Forgive me for the misty eyes; I’m overcome with nostalgia.
MBW is busy making a magazine to celebrate our 10th anniversary – MBW10 – and I’ve spent the last few days putting the finishing touches to it.
It’s a year-by-year retrospective of some of the most eye-popping news to hit the music industry over the past decade, and it’ll be out with you fine MBW+ subscribers soon.
My favorite oh-my-God-did-that-really-happen item: The 2015 TIDAL conference where music megastars lined up like The Avengers to sign a declaration of nothing-in-particular. And Alicia Keys said: “This is for the people by the people, you know?”

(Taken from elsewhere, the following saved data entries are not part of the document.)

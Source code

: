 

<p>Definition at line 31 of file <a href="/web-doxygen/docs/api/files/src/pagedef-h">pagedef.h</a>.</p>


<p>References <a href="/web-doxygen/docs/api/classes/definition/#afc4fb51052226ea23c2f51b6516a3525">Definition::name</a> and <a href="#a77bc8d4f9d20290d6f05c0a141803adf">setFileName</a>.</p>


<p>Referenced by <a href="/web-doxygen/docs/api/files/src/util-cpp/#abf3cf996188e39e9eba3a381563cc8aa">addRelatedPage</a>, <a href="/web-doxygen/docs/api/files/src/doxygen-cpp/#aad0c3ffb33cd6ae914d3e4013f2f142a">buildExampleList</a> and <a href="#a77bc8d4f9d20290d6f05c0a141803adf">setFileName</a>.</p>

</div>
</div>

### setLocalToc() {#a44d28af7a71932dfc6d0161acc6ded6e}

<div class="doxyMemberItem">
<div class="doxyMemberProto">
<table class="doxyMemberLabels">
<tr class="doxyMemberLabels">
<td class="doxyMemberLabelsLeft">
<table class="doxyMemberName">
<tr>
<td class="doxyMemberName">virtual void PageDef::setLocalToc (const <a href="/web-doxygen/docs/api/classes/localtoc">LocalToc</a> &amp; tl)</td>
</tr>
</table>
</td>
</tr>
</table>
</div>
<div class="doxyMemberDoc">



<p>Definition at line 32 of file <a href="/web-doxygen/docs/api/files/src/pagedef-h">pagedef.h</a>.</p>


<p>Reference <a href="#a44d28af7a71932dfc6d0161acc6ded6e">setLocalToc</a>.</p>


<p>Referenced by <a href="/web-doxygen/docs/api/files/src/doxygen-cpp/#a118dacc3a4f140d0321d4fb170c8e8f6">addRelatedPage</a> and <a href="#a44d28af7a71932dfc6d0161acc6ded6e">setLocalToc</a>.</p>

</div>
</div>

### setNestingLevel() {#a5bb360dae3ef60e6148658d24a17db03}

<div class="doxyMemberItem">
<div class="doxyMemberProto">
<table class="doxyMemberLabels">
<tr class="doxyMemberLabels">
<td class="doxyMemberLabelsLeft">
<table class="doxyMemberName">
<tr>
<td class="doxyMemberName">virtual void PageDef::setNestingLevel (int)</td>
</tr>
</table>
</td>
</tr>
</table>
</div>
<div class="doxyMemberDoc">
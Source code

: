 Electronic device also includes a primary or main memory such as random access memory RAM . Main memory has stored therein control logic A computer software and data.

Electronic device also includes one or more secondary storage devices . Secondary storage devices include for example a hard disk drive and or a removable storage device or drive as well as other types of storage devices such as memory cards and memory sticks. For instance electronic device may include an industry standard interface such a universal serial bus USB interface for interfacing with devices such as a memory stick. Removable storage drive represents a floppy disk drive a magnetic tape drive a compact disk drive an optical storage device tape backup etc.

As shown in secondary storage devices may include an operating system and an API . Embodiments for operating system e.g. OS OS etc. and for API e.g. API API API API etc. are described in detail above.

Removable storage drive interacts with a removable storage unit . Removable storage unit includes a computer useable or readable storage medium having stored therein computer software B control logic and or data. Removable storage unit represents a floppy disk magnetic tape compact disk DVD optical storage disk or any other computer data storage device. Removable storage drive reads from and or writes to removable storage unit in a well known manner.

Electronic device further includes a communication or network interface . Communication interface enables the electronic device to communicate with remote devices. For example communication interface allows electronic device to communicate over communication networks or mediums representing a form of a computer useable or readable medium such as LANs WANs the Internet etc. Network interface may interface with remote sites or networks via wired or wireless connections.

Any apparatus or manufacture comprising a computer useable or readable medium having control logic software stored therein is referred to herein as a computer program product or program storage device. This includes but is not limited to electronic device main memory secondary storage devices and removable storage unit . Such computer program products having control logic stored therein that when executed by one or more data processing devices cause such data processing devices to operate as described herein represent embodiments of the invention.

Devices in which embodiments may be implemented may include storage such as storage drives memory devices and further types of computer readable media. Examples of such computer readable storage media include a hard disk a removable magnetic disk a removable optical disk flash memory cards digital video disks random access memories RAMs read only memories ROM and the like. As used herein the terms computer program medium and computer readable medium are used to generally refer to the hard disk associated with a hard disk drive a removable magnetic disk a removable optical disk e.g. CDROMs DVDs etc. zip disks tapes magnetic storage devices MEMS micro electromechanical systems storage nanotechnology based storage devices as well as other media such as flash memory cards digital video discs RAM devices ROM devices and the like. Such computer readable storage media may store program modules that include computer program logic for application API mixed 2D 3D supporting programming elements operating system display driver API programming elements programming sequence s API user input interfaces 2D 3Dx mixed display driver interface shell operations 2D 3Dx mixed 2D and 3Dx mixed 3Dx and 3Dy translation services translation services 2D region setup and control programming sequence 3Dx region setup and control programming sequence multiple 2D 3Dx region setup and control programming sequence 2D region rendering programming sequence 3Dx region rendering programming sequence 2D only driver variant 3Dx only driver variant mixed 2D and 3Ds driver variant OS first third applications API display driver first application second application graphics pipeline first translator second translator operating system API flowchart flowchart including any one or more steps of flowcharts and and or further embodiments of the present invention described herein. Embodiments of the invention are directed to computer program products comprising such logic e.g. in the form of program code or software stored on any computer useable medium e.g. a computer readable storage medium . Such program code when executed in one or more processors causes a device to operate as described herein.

Crazy times. Anyway, said magazine has sent me flicking through the MBW archives to revisit our earliest interviews, from January 2015.
One MBW Q&A published that month was with Jonathan Forster, who’d recently moved from his role as MD of The Nordics at Spotify to become the company’s head of sales in EMEA.
For context: at this point, Spotify had 60 million active users, with 15 million paying subscribers. Today, it has approximately 12 times that volume of users… and 19 times (!) that volume of subs.
I asked Jonathan at least one prescient question: “Some people seem to assume the reason you don’t have more price tiers is because you haven’t thought of it. That can’t be the truth, right?”
He responded that Spotify was well aware of multi-tiered pricing options, thank you very much, but wanted to “10-X” its business before “noodling around optimizing what we can squeeze out of people in Stockholm”.
Today (November 13), having 10-X’d and then some, Spotify finally began noodling. Not in Stockholm, but in India, South Africa, UAE, Indonesia, and Saudi Arabia.
The company just launched ‘Premium Platinum’ in these markets – a tier priced at more than double the previous standard subscription that gates lossless audio, AI DJ features, and mixing tools behind a velvet rope.
Spotify is playing down this move as a mere ‘pilot’ – a hands-off experiment in a smattering of commercially non-essential territories.
But we all know where this ends. When Spotify’s ‘pilot’ inevitably lands in North America – and it will – the financial implications are staggering.
Spotify has approximately 70 million paying subscribers in the US and Canada today, likely at around a USD $6 monthly ARPU.
If 20% of these subs eventually upgrade to a doubled-price VIP tier, that’s an extra $1 billion in annual revenue – the bulk of which will be shared with music rightsholders.
This isn’t just wishful thinking.
In China, Tencent Music already has 15 million ‘SVIP’ subscribers paying 5x more for HD audio and other benefits – over 12% of its subscriber base.
For years, Universal, Sony, and Warner bit their tongues as Spotify clung to its $9.99 monthly price point like a life raft.
When the platform finally raised prices for the first time in 2023, the majors exhaled. Now, with ‘Premium Platinum’, they can practically taste the upside.